So, I roasted aubergine and celeriac, steamed the cauliflower and baked potato, put it all on the plate and… it was all white. Apart from a few skins of course. I think if you’d asked me to plan a white meal I may have struggled but now I think it may have to be the theme of my next dinner party.
For his part, the star of this blog is mainly eating white food as well, as in bottles of milk, pots of plain yoghurt and bowls of porridge. He has a fearsome cold, blocked sinuses and a hacking ccugh, which means of course that I have it too now because it is highly amusing to bite one’s parents in the face and generally slobber all over them. Ha ha ha. Perhaps this is the White Food Virus. So far the Frog is germ-free however he is much less receptive to the general pawing about that I seem to accept from the spud in the name of motherly love. Either way, we have to start eating real food soon or there will be way too much of us to go around.
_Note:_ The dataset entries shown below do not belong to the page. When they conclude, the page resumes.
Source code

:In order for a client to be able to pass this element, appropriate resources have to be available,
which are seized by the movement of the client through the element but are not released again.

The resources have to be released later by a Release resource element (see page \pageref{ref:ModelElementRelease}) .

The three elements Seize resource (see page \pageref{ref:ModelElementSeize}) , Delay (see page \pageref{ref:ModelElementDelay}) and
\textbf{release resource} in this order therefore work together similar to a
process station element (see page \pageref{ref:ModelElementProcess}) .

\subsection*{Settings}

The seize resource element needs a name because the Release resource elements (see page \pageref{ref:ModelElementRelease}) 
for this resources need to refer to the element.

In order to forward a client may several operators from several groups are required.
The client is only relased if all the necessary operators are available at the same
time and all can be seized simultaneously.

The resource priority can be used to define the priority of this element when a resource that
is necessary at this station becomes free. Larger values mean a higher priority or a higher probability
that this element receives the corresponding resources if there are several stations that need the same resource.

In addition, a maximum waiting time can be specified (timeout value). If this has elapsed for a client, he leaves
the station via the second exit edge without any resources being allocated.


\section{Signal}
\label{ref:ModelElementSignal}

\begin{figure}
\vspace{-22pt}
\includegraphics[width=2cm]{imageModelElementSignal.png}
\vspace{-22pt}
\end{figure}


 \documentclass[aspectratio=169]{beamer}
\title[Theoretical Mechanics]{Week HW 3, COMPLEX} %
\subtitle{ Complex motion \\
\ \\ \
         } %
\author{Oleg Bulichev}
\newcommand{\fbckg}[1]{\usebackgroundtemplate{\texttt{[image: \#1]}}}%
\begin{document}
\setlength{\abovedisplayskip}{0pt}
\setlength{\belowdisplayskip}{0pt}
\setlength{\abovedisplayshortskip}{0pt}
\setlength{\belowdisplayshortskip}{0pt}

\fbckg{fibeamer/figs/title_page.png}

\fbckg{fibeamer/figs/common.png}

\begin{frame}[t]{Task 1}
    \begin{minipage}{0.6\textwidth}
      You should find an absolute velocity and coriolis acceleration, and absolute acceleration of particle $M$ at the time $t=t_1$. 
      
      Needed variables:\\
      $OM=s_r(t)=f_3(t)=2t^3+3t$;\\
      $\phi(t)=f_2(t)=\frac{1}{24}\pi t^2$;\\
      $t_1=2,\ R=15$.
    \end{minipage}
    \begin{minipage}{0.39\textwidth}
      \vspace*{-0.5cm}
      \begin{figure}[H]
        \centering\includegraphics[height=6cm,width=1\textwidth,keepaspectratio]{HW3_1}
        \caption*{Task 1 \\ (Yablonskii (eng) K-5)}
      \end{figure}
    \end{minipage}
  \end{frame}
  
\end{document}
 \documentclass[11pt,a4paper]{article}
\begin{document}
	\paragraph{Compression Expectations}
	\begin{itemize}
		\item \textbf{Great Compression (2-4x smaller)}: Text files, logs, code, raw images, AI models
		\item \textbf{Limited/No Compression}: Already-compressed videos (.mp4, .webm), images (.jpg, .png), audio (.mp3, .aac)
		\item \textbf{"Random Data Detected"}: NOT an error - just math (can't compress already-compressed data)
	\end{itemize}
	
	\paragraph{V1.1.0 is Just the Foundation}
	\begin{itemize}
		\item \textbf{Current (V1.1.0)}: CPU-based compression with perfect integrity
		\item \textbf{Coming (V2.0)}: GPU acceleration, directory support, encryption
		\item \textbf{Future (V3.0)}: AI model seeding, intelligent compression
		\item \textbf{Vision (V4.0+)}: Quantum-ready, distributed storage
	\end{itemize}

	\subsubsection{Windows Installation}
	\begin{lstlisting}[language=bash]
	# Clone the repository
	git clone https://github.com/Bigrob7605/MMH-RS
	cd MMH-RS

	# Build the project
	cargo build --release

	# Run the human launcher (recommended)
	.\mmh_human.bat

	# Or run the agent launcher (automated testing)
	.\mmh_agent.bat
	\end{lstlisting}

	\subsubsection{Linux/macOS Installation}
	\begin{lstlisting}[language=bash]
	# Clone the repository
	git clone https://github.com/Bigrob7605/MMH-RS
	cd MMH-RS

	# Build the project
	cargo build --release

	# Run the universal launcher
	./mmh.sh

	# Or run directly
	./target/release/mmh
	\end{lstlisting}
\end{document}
His most recent trick, the Spud’s that is, the Frog has no recent tricks, is to attempt to mount one like a horse every time one crouches or bends down. This means that the simple act of cleaning the floor under his high chair is now fraught with the danger of standing up while he is clinging on, not to mention the inconvenience of trying to hand-scrub pasta sauce off the laminate while a 33 pound monster is clinging to one’s bottom.
Oh go on, laugh. Should he succeed in climbing on (normally with help) he is so proud and happy that we have to inch past a mirror so he can preen at his reflection, pushing himself upright into a proper sit for a second and tucking in his chin for a coy smirk before resuming his giggling, petrified strangle-hold on a parental neck.
This evening I did some gardening after picking him up from his childminder. You can imagine the rest, me dutifully planting aquilegia seedlings with him scrabbling away behind me. Every time I knelt upright to reach into the compost bag he would swing from my shoulders like an enormous goiter. When he got bored of that he spent some careful time sliding his hands under my shirt and grasping thoughtfully at my spare tire as if weighing it up and comparing it to his own. ‘One day’ I could hear him think ‘One day I too will carry this interesting soft stuff in bags around my waist.’ The neighbours must be completely agog. At least he didn’t try to drag a boob out with both hands as he did
Which takes me back to my current diet, or lack thereof. White food just screams ‘carbohydrates’ and so I think I am going to have to review the colour scheme in my fridge. For now, I am going to take my white sinus pills, some white Kleenex and drag my pale, sick arse into bed with my lovely warm frog.